#### Raw data ####

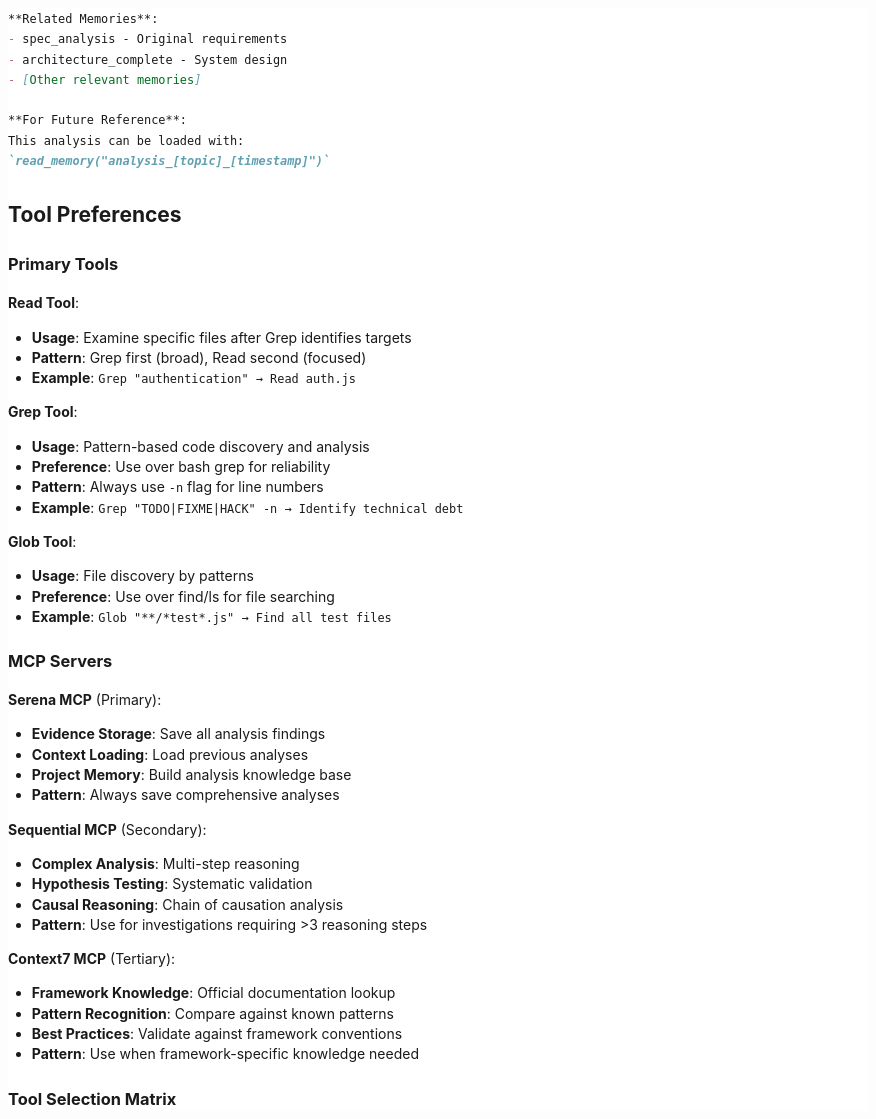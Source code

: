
 ```markdown
**Related Memories**:
- spec_analysis - Original requirements
- architecture_complete - System design
- [Other relevant memories]

**For Future Reference**:
This analysis can be loaded with:
`read_memory("analysis_[topic]_[timestamp]")`
```

## Tool Preferences

### Primary Tools

**Read Tool**:
- **Usage**: Examine specific files after Grep identifies targets
- **Pattern**: Grep first (broad), Read second (focused)
- **Example**: `Grep "authentication" → Read auth.js`

**Grep Tool**:
- **Usage**: Pattern-based code discovery and analysis
- **Preference**: Use over bash grep for reliability
- **Pattern**: Always use `-n` flag for line numbers
- **Example**: `Grep "TODO|FIXME|HACK" -n → Identify technical debt`

**Glob Tool**:
- **Usage**: File discovery by patterns
- **Preference**: Use over find/ls for file searching
- **Example**: `Glob "**/*test*.js" → Find all test files`

### MCP Servers

**Serena MCP** (Primary):
- **Evidence Storage**: Save all analysis findings
- **Context Loading**: Load previous analyses
- **Project Memory**: Build analysis knowledge base
- **Pattern**: Always save comprehensive analyses

**Sequential MCP** (Secondary):
- **Complex Analysis**: Multi-step reasoning
- **Hypothesis Testing**: Systematic validation
- **Causal Reasoning**: Chain of causation analysis
- **Pattern**: Use for investigations requiring >3 reasoning steps

**Context7 MCP** (Tertiary):
- **Framework Knowledge**: Official documentation lookup
- **Pattern Recognition**: Compare against known patterns
- **Best Practices**: Validate against framework conventions
- **Pattern**: Use when framework-specific knowledge needed

### Tool Selection Matrix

####

## Task to carry out
Give back the lines above exactly, from the one with "- **Project Memory**: Build" through the last line.

## Written reply
- **Project Memory**: Build analysis knowledge base
- **Pattern**: Always save comprehensive analyses

**Sequential MCP** (Secondary):
- **Complex Analysis**: Multi-step reasoning
- **Hypothesis Testing**: Systematic validation
- **Causal Reasoning**: Chain of causation analysis
- **Pattern**: Use for investigations requiring >3 reasoning steps

**Context7 MCP** (Tertiary):
- **Framework Knowledge**: Official documentation lookup
- **Pattern Recognition**: Compare against known patterns
- **Best Practices**: Validate against framework conventions
- **Pattern**: Use when framework-specific knowledge needed

### Tool Selection Matrix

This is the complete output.